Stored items

══════════

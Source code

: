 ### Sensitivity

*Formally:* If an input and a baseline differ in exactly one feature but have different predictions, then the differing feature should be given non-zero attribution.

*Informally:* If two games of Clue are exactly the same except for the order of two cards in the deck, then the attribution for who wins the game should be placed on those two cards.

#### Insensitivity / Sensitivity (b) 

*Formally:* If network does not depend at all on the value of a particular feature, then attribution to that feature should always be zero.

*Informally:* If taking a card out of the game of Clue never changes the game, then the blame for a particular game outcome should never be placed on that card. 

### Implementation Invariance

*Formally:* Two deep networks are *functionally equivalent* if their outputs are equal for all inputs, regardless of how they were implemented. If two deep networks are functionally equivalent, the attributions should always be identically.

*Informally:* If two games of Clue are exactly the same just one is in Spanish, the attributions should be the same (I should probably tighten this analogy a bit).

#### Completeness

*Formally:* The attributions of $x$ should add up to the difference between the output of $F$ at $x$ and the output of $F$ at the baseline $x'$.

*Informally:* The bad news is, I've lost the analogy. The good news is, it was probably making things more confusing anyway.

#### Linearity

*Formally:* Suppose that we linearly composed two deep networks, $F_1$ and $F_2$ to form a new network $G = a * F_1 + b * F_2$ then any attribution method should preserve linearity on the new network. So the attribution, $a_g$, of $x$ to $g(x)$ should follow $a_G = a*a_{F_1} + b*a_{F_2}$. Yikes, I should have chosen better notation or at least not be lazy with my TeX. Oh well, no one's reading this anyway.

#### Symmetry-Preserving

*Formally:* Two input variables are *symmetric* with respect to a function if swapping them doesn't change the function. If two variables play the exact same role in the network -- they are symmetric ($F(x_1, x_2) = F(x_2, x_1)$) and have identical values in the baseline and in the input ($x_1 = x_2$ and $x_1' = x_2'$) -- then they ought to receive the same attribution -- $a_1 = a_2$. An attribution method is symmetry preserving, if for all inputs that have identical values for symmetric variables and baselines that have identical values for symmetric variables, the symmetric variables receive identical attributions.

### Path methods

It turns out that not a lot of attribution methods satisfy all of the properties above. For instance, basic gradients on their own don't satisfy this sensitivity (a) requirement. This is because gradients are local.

══════════

What the task requires: All lines from the top of the data through the line containing "given non-zero attribution." need to be retyped exactly, and nothing more.

Written answer:
Source code

: ### Sensitivity

*Formally:* If an input and a baseline differ in exactly one feature but have different predictions, then the differing feature should be given non-zero attribution.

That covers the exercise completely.